::: MATERIAL TO PROCESS :::

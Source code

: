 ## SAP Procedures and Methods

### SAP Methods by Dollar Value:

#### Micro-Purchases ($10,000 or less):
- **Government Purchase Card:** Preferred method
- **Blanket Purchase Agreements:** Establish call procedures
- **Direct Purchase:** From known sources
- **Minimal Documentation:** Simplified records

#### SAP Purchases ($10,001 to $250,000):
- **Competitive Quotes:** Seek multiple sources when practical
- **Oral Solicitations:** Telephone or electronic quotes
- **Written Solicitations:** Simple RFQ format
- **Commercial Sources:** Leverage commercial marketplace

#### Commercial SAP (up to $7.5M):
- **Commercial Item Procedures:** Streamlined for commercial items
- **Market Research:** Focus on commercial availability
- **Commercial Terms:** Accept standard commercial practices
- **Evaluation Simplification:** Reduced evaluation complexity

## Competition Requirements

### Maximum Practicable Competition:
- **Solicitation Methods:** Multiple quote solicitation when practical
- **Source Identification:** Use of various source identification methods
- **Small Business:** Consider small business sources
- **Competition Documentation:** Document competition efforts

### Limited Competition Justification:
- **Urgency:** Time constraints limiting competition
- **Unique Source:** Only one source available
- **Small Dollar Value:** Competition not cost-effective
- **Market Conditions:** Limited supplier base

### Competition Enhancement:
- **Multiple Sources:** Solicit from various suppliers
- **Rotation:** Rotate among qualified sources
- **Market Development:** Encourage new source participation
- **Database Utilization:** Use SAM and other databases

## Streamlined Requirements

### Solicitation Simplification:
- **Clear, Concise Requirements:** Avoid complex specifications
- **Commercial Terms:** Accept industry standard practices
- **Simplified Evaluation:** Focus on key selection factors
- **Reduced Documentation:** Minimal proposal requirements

:::

In the entries above, find the line with "- **Market Research:**" and the line with "- **Source Identification:**", then restate word for word both of them and every line between, with nothing more.

- **Market Research:** Focus on commercial availability
- **Commercial Terms:** Accept standard commercial practices
- **Evaluation Simplification:** Reduced evaluation complexity

## Competition Requirements

### Maximum Practicable Competition:
- **Solicitation Methods:** Multiple quote solicitation when practical
- **Source Identification:** Use of various source identification methods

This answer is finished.